◆ WHAT YOU SHOULD DO ◆
Lines with the string "runs" are to be identified in the listing and copied.

◆ DATA IN THIS EXERCISE ◆
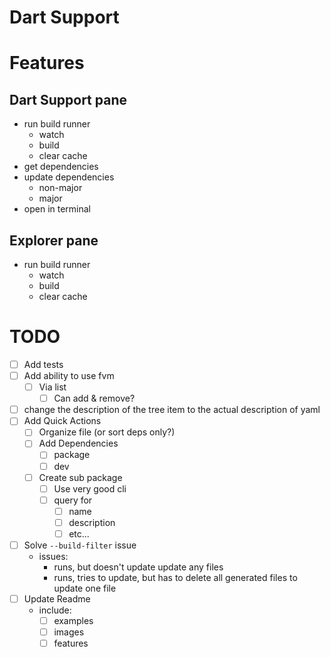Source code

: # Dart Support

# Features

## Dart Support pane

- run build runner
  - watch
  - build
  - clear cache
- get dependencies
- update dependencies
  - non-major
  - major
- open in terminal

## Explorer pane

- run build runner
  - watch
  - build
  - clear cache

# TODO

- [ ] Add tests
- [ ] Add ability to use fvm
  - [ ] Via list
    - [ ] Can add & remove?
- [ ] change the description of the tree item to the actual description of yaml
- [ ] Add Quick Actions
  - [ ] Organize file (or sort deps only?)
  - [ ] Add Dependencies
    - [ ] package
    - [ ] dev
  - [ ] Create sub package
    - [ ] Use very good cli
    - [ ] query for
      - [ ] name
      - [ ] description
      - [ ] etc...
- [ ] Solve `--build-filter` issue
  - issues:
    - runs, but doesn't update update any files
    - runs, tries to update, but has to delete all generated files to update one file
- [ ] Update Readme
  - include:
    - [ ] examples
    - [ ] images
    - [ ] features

* * *

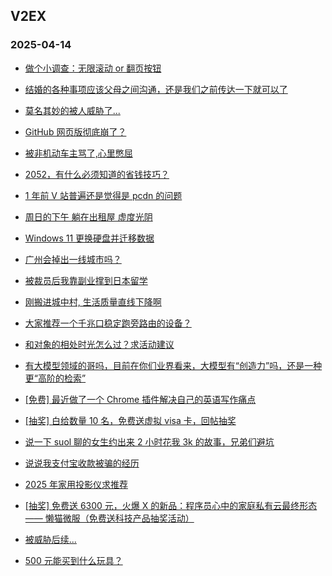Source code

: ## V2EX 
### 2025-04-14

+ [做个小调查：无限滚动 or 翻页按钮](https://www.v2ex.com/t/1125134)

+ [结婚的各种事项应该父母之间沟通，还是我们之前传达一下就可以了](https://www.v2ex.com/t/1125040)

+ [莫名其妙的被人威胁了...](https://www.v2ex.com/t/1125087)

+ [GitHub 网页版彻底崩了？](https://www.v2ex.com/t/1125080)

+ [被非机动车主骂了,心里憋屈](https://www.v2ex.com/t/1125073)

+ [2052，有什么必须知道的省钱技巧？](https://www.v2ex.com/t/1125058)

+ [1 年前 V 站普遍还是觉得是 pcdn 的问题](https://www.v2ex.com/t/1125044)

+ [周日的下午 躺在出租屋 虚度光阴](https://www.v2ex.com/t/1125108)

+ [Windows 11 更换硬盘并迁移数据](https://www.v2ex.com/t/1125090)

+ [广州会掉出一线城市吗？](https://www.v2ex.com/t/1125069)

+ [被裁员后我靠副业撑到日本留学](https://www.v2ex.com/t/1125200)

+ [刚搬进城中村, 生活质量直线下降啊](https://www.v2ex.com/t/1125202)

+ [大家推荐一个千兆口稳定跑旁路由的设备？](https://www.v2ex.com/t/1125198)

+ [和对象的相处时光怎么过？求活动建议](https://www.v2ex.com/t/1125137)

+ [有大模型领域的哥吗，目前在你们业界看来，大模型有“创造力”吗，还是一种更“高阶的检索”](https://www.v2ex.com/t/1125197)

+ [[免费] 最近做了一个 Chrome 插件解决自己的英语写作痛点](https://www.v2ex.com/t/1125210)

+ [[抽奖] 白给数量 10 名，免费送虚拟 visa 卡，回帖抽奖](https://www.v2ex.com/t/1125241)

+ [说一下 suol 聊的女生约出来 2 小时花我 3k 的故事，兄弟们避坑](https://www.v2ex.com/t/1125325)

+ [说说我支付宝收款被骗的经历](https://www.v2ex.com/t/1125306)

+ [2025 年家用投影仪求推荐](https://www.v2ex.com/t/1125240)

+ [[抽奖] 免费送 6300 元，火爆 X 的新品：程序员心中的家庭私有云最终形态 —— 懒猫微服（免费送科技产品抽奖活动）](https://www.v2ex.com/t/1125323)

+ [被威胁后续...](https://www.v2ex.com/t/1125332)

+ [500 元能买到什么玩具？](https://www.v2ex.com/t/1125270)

* * *

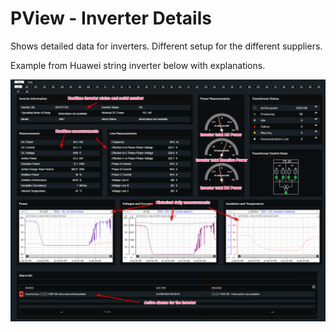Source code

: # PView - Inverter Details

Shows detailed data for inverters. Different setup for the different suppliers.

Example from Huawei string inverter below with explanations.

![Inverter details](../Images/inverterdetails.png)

◆ RESULT OF THIS TASK ◆
    - runs, but doesn't update update any files
    - runs, tries to update, but has to delete all generated files to update one file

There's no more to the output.